(GIVEN ENTRIES begins)
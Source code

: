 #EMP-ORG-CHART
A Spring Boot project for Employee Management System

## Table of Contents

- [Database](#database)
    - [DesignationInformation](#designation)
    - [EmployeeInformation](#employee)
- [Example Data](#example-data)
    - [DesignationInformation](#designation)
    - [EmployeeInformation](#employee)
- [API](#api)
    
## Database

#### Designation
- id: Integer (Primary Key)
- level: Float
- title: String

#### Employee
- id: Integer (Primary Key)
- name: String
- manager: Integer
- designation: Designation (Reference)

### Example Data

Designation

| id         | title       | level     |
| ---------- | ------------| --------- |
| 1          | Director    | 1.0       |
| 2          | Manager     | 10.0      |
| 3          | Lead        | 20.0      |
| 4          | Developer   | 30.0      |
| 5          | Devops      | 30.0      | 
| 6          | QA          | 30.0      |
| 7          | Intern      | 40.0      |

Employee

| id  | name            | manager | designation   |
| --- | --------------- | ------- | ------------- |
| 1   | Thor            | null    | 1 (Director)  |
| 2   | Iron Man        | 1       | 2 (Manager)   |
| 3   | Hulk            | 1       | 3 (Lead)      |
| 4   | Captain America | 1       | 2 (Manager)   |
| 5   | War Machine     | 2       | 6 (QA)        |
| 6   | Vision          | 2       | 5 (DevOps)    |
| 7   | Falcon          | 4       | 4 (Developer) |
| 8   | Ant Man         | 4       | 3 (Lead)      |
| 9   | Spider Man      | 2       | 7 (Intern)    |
(GIVEN ENTRIES ends)
WORK INSTRUCTIONS
Your output should match the records above word for word.

OUTPUT FOR THIS TASK
Source code

: #EMP-ORG-CHART
A Spring Boot project for Employee Management System

## Table of Contents

- [Database](#database)
    - [DesignationInformation](#designation)
    - [EmployeeInformation](#employee)
- [Example Data](#example-data)
    - [DesignationInformation](#designation)
    - [EmployeeInformation](#employee)
- [API](#api)
    
## Database

#### Designation
- id: Integer (Primary Key)
- level: Float
- title: String

#### Employee
- id: Integer (Primary Key)
- name: String
- manager: Integer
- designation: Designation (Reference)

### Example Data

Designation

| id         | title       | level     |
| ---------- | ------------| --------- |
| 1          | Director    | 1.0       |
| 2          | Manager     | 10.0      |
| 3          | Lead        | 20.0      |
| 4          | Developer   | 30.0      |
| 5          | Devops      | 30.0      | 
| 6          | QA          | 30.0      |
| 7          | Intern      | 40.0      |

Employee

| id  | name            | manager | designation   |
| --- | --------------- | ------- | ------------- |
| 1   | Thor            | null    | 1 (Director)  |
| 2   | Iron Man        | 1       | 2 (Manager)   |
| 3   | Hulk            | 1       | 3 (Lead)      |
| 4   | Captain America | 1       | 2 (Manager)   |
| 5   | War Machine     | 2       | 6 (QA)        |
| 6   | Vision          | 2       | 5 (DevOps)    |
| 7   | Falcon          | 4       | 4 (Developer) |
| 8   | Ant Man         | 4       | 3 (Lead)      |
| 9   | Spider Man      | 2       | 7 (Intern)    |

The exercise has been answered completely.